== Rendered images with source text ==

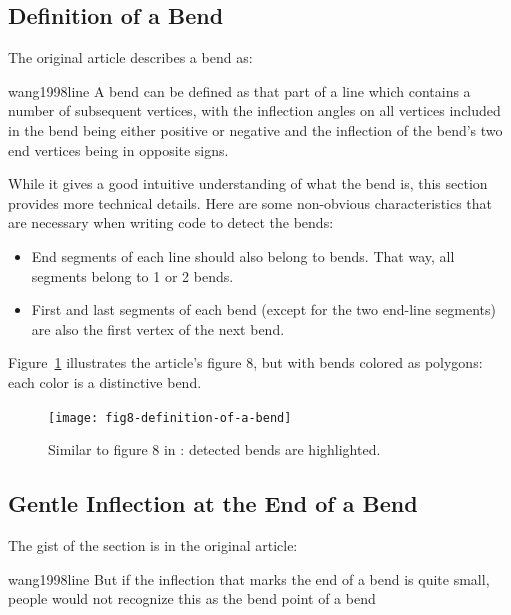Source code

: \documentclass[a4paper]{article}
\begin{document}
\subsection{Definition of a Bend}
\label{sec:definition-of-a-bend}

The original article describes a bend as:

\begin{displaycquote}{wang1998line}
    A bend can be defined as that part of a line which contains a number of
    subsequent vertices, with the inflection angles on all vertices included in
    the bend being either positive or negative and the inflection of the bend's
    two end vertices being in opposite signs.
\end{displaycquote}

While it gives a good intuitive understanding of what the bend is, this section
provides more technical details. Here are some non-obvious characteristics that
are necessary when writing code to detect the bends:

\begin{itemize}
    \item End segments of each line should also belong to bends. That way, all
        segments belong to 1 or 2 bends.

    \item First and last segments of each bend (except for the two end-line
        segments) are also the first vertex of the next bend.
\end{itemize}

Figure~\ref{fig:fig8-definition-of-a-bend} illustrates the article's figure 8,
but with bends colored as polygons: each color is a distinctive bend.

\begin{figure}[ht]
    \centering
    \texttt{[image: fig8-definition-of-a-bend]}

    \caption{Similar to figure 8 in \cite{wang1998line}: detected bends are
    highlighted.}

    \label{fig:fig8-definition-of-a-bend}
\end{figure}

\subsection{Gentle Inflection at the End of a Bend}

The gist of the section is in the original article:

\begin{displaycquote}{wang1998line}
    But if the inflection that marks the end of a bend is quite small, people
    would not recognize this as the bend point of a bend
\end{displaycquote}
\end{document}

== ASSIGNED TASK ==
Exact retyping is required: the line with "While it gives" through the end of the data, both ends included, and no other line.

== SOLUTION TO THE EXERCISE ==
While it gives a good intuitive understanding of what the bend is, this section
provides more technical details. Here are some non-obvious characteristics that
are necessary when writing code to detect the bends:

\begin{itemize}
    \item End segments of each line should also belong to bends. That way, all
        segments belong to 1 or 2 bends.

    \item First and last segments of each bend (except for the two end-line
        segments) are also the first vertex of the next bend.
\end{itemize}

Figure~\ref{fig:fig8-definition-of-a-bend} illustrates the article's figure 8,
but with bends colored as polygons: each color is a distinctive bend.

\begin{figure}[ht]
    \centering
    \texttt{[image: fig8-definition-of-a-bend]}

    \caption{Similar to figure 8 in \cite{wang1998line}: detected bends are
    highlighted.}

    \label{fig:fig8-definition-of-a-bend}
\end{figure}

\subsection{Gentle Inflection at the End of a Bend}

The gist of the section is in the original article:

\begin{displaycquote}{wang1998line}
    But if the inflection that marks the end of a bend is quite small, people
    would not recognize this as the bend point of a bend
\end{displaycquote}
\end{document}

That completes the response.